Le projet de loi de révision de la Constitution, sur lequel le Peuple malien sera appelé à se prononcer, s’inscrit dans une démarche cherchant à améliorer le processus démocratique, à adapter l’outil à l’objet, la lettre à la pratique, pour mieux avancer dans la construction d’un système démocratique performant.
Dans la forme, il conserve sans changement plus de la moitié des dispositions du texte de 1992. Au fond, en plus d’une légère reformulation du Préambule et de certains articles, imposée par l’institution d’une seconde chambre et de la consécration, en plus du français, des langues nationales comme langues d’expression officielle, il comporte des réaménagements significatifs. Toutes ces innovations sont inscrites dans les cent cinq (105) articles qui vous sont soumis. Elles portent sur l’organisation et le fonctionnement des institutions, le régime des droits et libertés, notamment le droit de suffrage, et les délais de tenue des élections présidentielles.

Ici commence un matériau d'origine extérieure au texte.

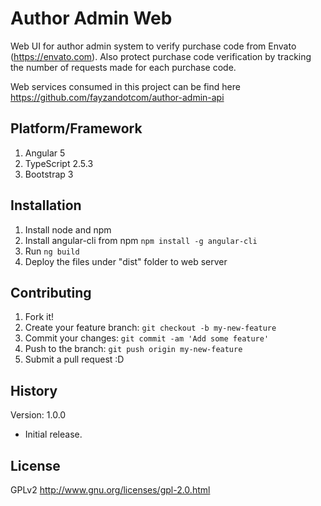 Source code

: # Author Admin Web

Web UI for author admin system to verify purchase code from Envato (https://envato.com). Also protect purchase code verification by tracking the number of requests made for each purchase code.

Web services consumed in this project can be find here https://github.com/fayzandotcom/author-admin-api

## Platform/Framework

1. Angular 5
2. TypeScript 2.5.3
3. Bootstrap 3

## Installation

1. Install node and npm
2. Install angular-cli from npm `npm install -g angular-cli`
3. Run `ng build`
4. Deploy the files under "dist" folder to web server

## Contributing

1. Fork it!
2. Create your feature branch: `git checkout -b my-new-feature`
3. Commit your changes: `git commit -am 'Add some feature'`
4. Push to the branch: `git push origin my-new-feature`
5. Submit a pull request :D

## History

Version: 1.0.0
* Initial release.

## License

GPLv2
http://www.gnu.org/licenses/gpl-2.0.html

Il est proposé un réaménagement de l’Exécutif, dans le cadre du régime semi-présidentiel actuel:
1.1. Deux nouvelles conditions sont posées pour la recevabilité de la candidature à l’élection du Président de la République: il faut être Malien «d’origine» et n’avoir aucune autre nationalité et être âgé de moins de 75 ans;
1.2. Le Président de la République prête serment désormais devant la Cour Constitutionnelle (qui n’était pas créée en 1992) en gardant sa coiffure, conformément aux dispositions du guide du protocole règlementant les tenues pour les cérémonies officielles;
1.3. Le Président de la République conserve les pouvoirs propres que lui confère la Constitution. En outre, il définit la politique de la Nation dont le Gouvernement assure la conduite;
1.4. La possibilité est donnée au Président de la République de mettre fin aux fonctions du Premier ministre sans la présentation par celui-ci de la démission du Gouvernement. Dans la même logique, la fin de la mission du Premier ministre entraîne la démission collective des autres membres du Gouvernement;
1.5. Il est prévu de laisser vacant le siège du député appelé au gouvernement. Dans ce cas, l’exercice de son mandat est suspendu. A la fin de sa mission gouvernementale, sauf s’il fait l’objet de poursuites judiciaires, il retrouve son siège;
1.6. Le régime de déclaration des biens du Président de la République, du Premier ministre et des ministres a été réaménagé pour permettre le contrôle de la véracité des déclarations et assurer un meilleur suivi de l’évolution du patrimoine;
1.7. Le statut pénal du Président de la République est complété. Un régime de sanction est organisé pour les infractions commises en dehors de l’exercice de ses fonctions;
1.8. Le gouvernement demeure responsable devant l’Assemblée nationale, qui peut le renverser. Mais, il ne peut présenter qu’un programme de gouvernement.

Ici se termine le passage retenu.